She took a small boat, and one only of her confidents, Apollodorus, the Sicilian, along with her, and in the dusk of the evening landed near the palace. She was at a loss how to get in undiscovered, till she thought of putting herself into the coverlet of a bed and lying at length, whilst Apollodorus tied up the bedding and carried it on his back through the gates to Caesar’s apartment. Caesar was first captivated by this proof of Cleopatra’s bold wit, and was afterwards so overcome by the charm of her society, that he made a reconciliation between her and her brother, on condition that she should rule as his colleague in the kingdom. A festival was kept to celebrate this reconciliation, where Caesar’s barber, a busy, listening fellow, whose excessive timidity made him inquisitive into everything, discovered that there was a plot carrying on against Caesar by Achillas, general of the king’s forces, and Pothinus, the eunuch. Caesar, upon the first intelligence of it, set a guard upon the hall where the feast was kept, and killed Pothinus. Achillas escaped to the army, and raised a troublesome and embarrassing war against Caesar, which it was not easy for him to manage with his few soldiers against so powerful a city and so large an army. The first difficulty he met with was want of water, for the enemies had turned the canals. Another was, when the enemy endeavored to cut off his communication by sea, he was forced to divert that danger by setting fire to his own ships, which, after burning the docks, thence spread on and destroyed the great library. A third was, when in an engagement near Pharos, he leaped from the mole into a small boat, to assist his soldiers who were in danger, and when the Egyptians pressed him on every side, he threw himself into the sea, and with much difficulty swam off. This was the time when, according to the story, he had a number of manuscripts in his hand, which, though he was continually darted at, and forced to keep his head often under water, yet he did not let go, but held them up safe from wetting in one hand, whilst he swam with the other. His boat, in the meantime, was quickly sunk. At last, the king having gone off to Achillas and his party, Caesar engaged and conquered them. Many fell in that battle, and the king himself was never seen after. Upon this, he left Cleopatra queen of Egypt, who soon after had a son by him, whom the Alexandrians called Caesarion, and then departed for Syria.

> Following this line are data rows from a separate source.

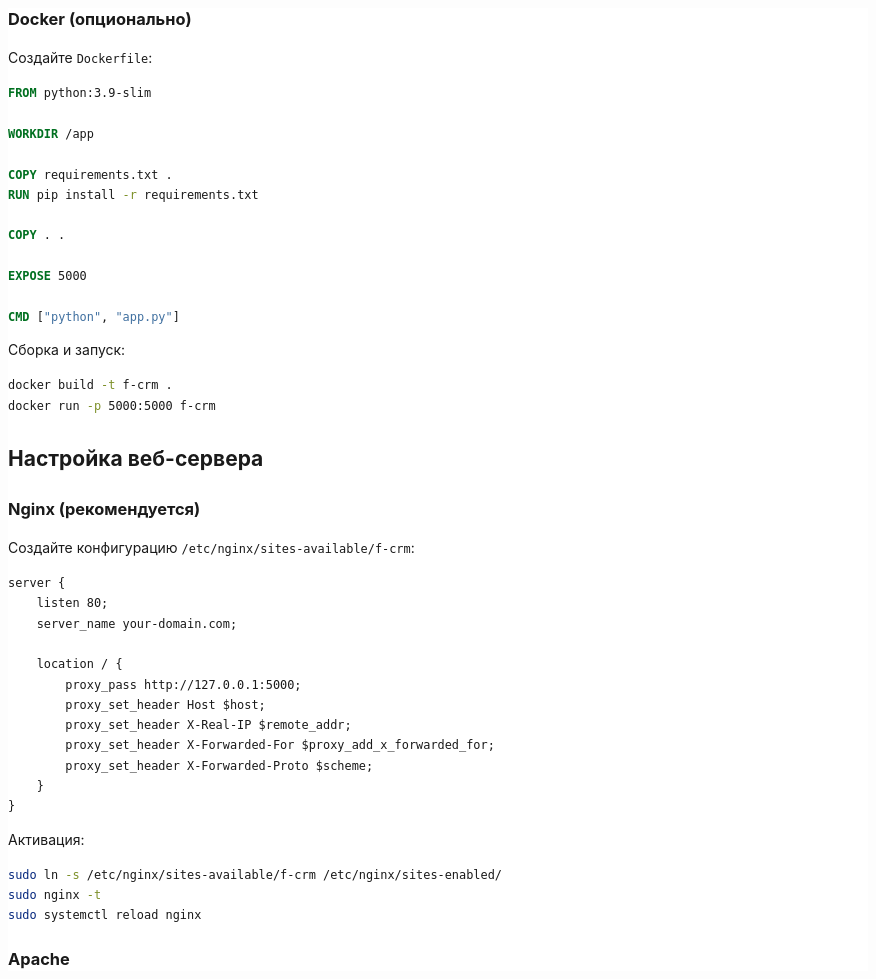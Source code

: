 ### Docker (опционально)

Создайте `Dockerfile`:

```dockerfile
FROM python:3.9-slim

WORKDIR /app

COPY requirements.txt .
RUN pip install -r requirements.txt

COPY . .

EXPOSE 5000

CMD ["python", "app.py"]
```

Сборка и запуск:
```bash
docker build -t f-crm .
docker run -p 5000:5000 f-crm
```

## Настройка веб-сервера

### Nginx (рекомендуется)

Создайте конфигурацию `/etc/nginx/sites-available/f-crm`:

```nginx
server {
    listen 80;
    server_name your-domain.com;

    location / {
        proxy_pass http://127.0.0.1:5000;
        proxy_set_header Host $host;
        proxy_set_header X-Real-IP $remote_addr;
        proxy_set_header X-Forwarded-For $proxy_add_x_forwarded_for;
        proxy_set_header X-Forwarded-Proto $scheme;
    }
}
```

Активация:
```bash
sudo ln -s /etc/nginx/sites-available/f-crm /etc/nginx/sites-enabled/
sudo nginx -t
sudo systemctl reload nginx
```

### Apache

Thence he passed to Asia, where he heard that Domitius was beaten by Pharnaces, son of Mithridates, and had fled out of Pontus with a handful of men; and that Pharnaces pursued the victory so eagerly, that though he was already master of Bithynia and Cappadocia, he had a further design of attempting the Lesser Armenia, and was inviting all the kings and tetrarchs there to rise. Caesar immediately marched against him with three legions, fought him near Zela, drove him out of Pontus, and totally defeated his army. When he gave Amantius, a friend of his at Rome, an account of this action, to express the promptness and rapidity of it, he used three words, I came, saw, and conquered, which in Latin having all the same cadence, carry with them a very suitable air of brevity.

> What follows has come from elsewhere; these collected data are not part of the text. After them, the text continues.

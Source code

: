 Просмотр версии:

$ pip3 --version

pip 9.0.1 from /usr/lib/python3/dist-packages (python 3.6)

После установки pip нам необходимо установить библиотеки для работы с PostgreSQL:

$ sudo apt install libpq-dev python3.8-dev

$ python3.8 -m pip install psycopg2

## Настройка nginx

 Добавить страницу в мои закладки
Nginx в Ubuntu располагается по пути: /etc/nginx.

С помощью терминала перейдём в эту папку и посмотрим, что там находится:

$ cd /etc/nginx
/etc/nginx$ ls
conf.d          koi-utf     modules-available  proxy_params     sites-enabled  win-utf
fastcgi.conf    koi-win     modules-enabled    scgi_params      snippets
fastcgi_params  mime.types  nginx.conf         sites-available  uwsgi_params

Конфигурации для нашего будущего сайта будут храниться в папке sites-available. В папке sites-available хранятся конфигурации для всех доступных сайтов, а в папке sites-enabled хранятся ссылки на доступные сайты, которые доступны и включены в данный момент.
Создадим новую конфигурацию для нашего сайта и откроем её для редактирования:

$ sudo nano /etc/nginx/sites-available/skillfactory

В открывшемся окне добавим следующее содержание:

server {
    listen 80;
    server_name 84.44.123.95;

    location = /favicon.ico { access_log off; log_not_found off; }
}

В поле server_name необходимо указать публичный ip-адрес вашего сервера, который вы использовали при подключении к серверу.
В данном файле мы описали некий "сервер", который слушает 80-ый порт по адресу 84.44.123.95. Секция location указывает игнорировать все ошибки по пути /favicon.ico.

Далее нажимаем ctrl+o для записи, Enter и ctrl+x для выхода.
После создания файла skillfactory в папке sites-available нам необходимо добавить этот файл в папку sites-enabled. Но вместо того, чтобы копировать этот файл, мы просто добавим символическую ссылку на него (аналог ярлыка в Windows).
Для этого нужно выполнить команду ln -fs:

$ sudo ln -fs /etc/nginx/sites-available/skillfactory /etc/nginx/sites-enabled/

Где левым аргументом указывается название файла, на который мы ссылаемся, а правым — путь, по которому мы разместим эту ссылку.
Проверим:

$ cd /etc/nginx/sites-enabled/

Hence he crossed into Italy, and came to Rome at the end of that year, for which he had been a second time chosen dictator, though that office had never before lasted a whole year, and was elected consul for the next. He was ill spoken of, because upon a mutiny of some soldiers, who killed Cosconius and Galba, who had been praetors, he gave them only the slight reprimand of calling them Citizens, instead of Fellow-Soldiers, and afterwards assigned to each man a thousand drachmas, besides a share of lands in Italy. He was also reflected on for Dolabella’s extravagance, Amantius’s covetousness, Antony’s debauchery, and Corfinius’s profuseness, who pulled down Pompey’s house, and rebuilt it, as not magnificent enough; for the Romans were much displeased with all these. But Caesar, for the prosecution of his own scheme of government, though he knew their characters and disapproved them, was forced to make use of those who would serve him.

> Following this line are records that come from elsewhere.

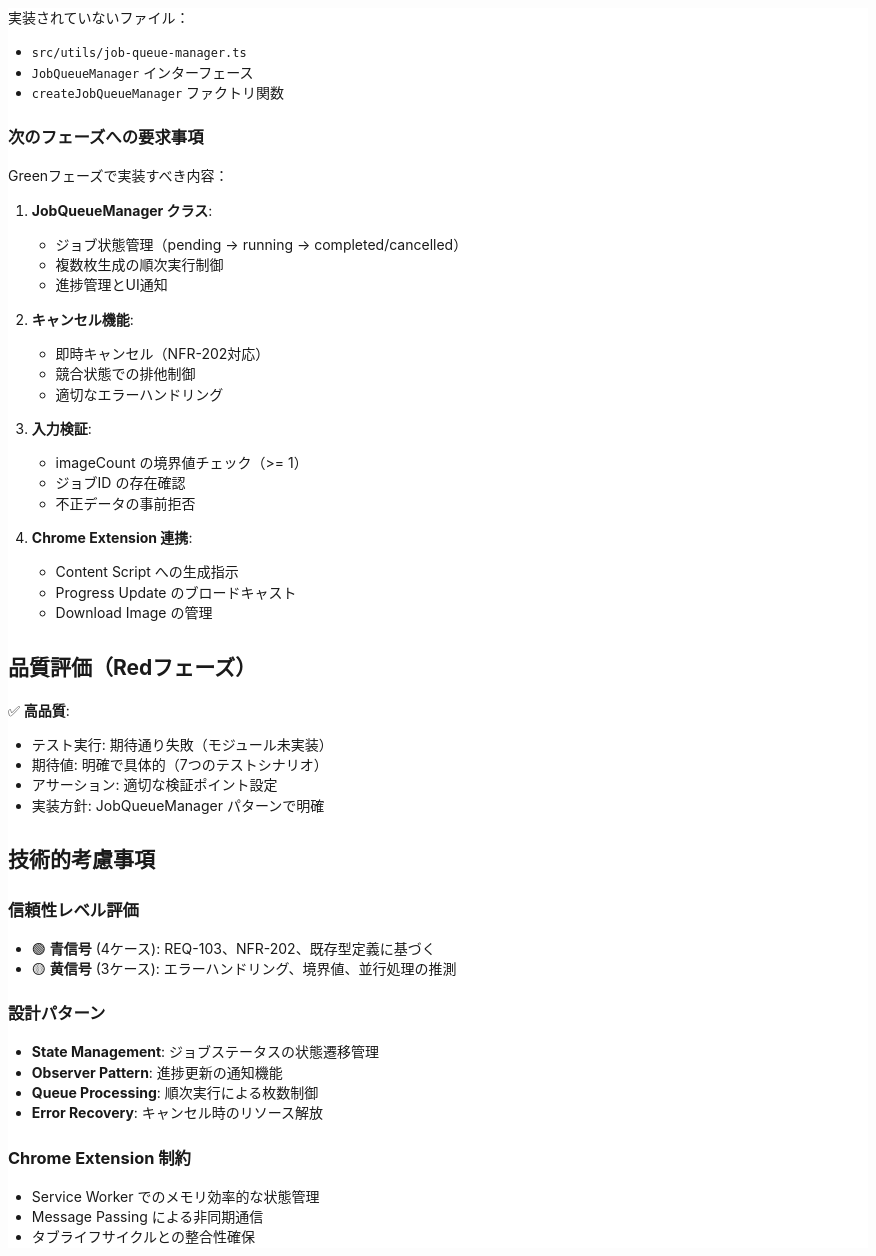 実装されていないファイル：
- `src/utils/job-queue-manager.ts`
- `JobQueueManager` インターフェース
- `createJobQueueManager` ファクトリ関数

### 次のフェーズへの要求事項

Greenフェーズで実装すべき内容：

1. **JobQueueManager クラス**:
   - ジョブ状態管理（pending → running → completed/cancelled）
   - 複数枚生成の順次実行制御
   - 進捗管理とUI通知

2. **キャンセル機能**:
   - 即時キャンセル（NFR-202対応）
   - 競合状態での排他制御
   - 適切なエラーハンドリング

3. **入力検証**:
   - imageCount の境界値チェック（>= 1）
   - ジョブID の存在確認
   - 不正データの事前拒否

4. **Chrome Extension 連携**:
   - Content Script への生成指示
   - Progress Update のブロードキャスト
   - Download Image の管理

## 品質評価（Redフェーズ）

✅ **高品質**:
- テスト実行: 期待通り失敗（モジュール未実装）
- 期待値: 明確で具体的（7つのテストシナリオ）
- アサーション: 適切な検証ポイント設定
- 実装方針: JobQueueManager パターンで明確

## 技術的考慮事項

### 信頼性レベル評価
- 🟢 **青信号** (4ケース): REQ-103、NFR-202、既存型定義に基づく
- 🟡 **黄信号** (3ケース): エラーハンドリング、境界値、並行処理の推測

### 設計パターン
- **State Management**: ジョブステータスの状態遷移管理
- **Observer Pattern**: 進捗更新の通知機能
- **Queue Processing**: 順次実行による枚数制御
- **Error Recovery**: キャンセル時のリソース解放

### Chrome Extension 制約
- Service Worker でのメモリ効率的な状態管理
- Message Passing による非同期通信
- タブライフサイクルとの整合性確保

After the battle of Pharsalia, Cato and Scipio fled into Africa, and there, with the assistance of king Juba, got together a considerable force, which Caesar resolved to engage. He, accordingly, passed into Sicily about the winter-solstice, and to remove from his officers’ minds all hopes of delay there, encamped by the sea-shore, and as soon as ever he had a fair wind, put to sea with three thousand foot and a few horse. When he had landed them, he went back secretly, under some apprehensions for the larger part of his army, but met them upon the sea, and brought them all to the same camp. There he was informed that the enemies relied much upon an ancient oracle, that the family of the Scipios should be always victorious in Africa. There was in his army a man, otherwise mean and contemptible, but of the house of the Africani, and his name Scipio Sallutio. This man Caesar, (whether in raillery, to ridicule Scipio, who commended the enemy, or seriously to bring over the omen to his side, it were hard to say,) put at the head of his troops, as if he were general, in all the frequent battles which he was compelled to fight. For he was in such want both of victualing for his men, and forage for his horses, that he was forced to feed the horses with sea-weed, which he washed thoroughly to take off its saltiness, and mixed with a little grass, to give it a more agreeable taste. The Numidians, in great numbers, and well horsed, whenever he went, came up and commanded the country. Caesar’s cavalry being one day unemployed, diverted themselves with seeing an African, who entertained them with dancing and at the same time playing upon the pipe to admiration. They were so taken with this, that they alighted, and gave their horses to some boys, when on a sudden the enemy surrounded them, killed some, pursued the rest, and fell in with them into their camp; and had not Caesar himself and Asinius Pollio come to their assistance, and put a stop to their flight, the war had been then at an end. In another engagement, also, the enemy had again the better, when Caesar, it is said, seized a standard-bearer, who was running away, by the neck, and forcing him to face about, said, “Look, that is the way to the enemy.”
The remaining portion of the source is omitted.